The Gloria Patri, known in English as the “Glory Be,” is the short doxology of Christian worship: “Glory be to the Father, and to the Son, and to the Holy Spirit; as it was in the beginning, is now, and ever shall be, world without end. Amen.” Two lines only, and among the most often spoken sentences in the history of the Latin and Greek churches — recited at the close of psalms in the Divine Office, threaded through the Rosary, and set as a refrain across the liturgical day. It is called the Lesser Doxology to distinguish it from the longer Gloria in Excelsis Deo of the Mass.
The prayer has two halves, and they did not arrive together. The first names the three Persons of the Trinity, and its shape echoes the baptismal command of Matthew’s Gospel to baptize “in the name of the Father, and of the Son, and of the Holy Spirit.” That triadic naming was old; what was contested, in the fourth-century disputes over the relation of the Son to the Father, was its exact wording. Some forms gave glory to the Father through the Son in the Holy Spirit, language that could be read as ranking the three; the form that won out joined them with a flat “and,” each given the same glory, and this co-ordinate phrasing became a quiet statement of their equality. The second half — “as it was in the beginning, is now, and ever shall be” — was a Western addition, fixing the eternity of that glory in time’s three tenses.
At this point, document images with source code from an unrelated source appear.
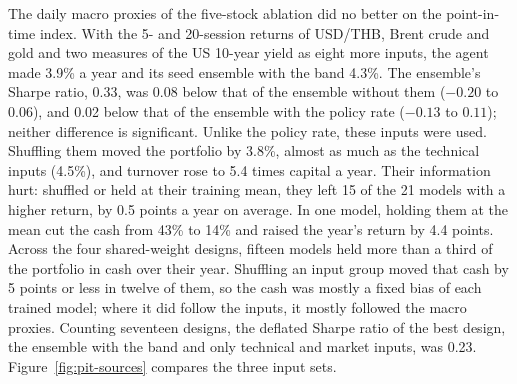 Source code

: The daily macro proxies of the five-stock ablation did no better on the point-in-time index. With the
5- and 20-session returns of USD/THB, Brent crude and gold and two measures of the US 10-year yield as
eight more inputs, the agent made 3.9\% a year and its seed ensemble with the band 4.3\%. The
ensemble's Sharpe ratio, 0.33, was 0.08 below that of the ensemble without them ($-0.20$ to $0.06$),
and 0.02 below that of the ensemble with the policy rate ($-0.13$ to $0.11$); neither difference is
significant. Unlike the policy rate, these inputs were used. Shuffling them moved the portfolio by
3.8\%, almost as much as the technical inputs (4.5\%), and turnover rose to 5.4 times capital a year.
Their information hurt: shuffled or held at their training mean, they left 15 of the 21 models with a
higher return, by 0.5 points a year on average. In one model, holding them at the mean cut the cash
from 43\% to 14\% and raised the year's return by 4.4 points. Across the four shared-weight designs,
fifteen models held more than a third of the portfolio in cash over their year. Shuffling an input
group moved that cash by 5 points or less in twelve of them, so the cash was mostly a fixed bias of
each trained model; where it did follow the inputs, it mostly followed the macro proxies. Counting
seventeen designs, the deflated Sharpe ratio of the best design, the ensemble with the band and only
technical and market inputs, was 0.23. Figure~\ref{fig:pit-sources} compares the three input sets.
In practice the formula does a particular liturgical work. Appended to a psalm, it turns an ancient Hebrew poem into Christian prayer, reading the Trinity back into the words of Israel; the worshipper closes each psalm by handing it, so to speak, to the God the church confesses. The Eastern churches preserve their own Greek form, Doxa Patri, with the same function and a slightly different close. Across traditions the doxology marks an ending — of a psalm, a prayer, an hour — and the marking is itself the point: a small, repeated act of referring everything back to its source.
What practitioners have heard in it is less a proposition to be examined than a posture to be assumed. The prayer asserts nothing it argues for; it ascribes, and the ascribing is the devotion. Theologians have nonetheless treated its wording with care, precisely because so settled and so constant a phrase carries doctrine by repetition rather than by demonstration — a creed worn smooth by use. The resemblance to other traditions’ brief returning formulas, the Islamic subḥān Allāh among them, is worth noting and easy to overstate: each belongs to its own theology of who is being glorified, and means that before it means anything shared. What the Gloria Patri keeps doing, line after line and hour after hour, is end things by pointing past them.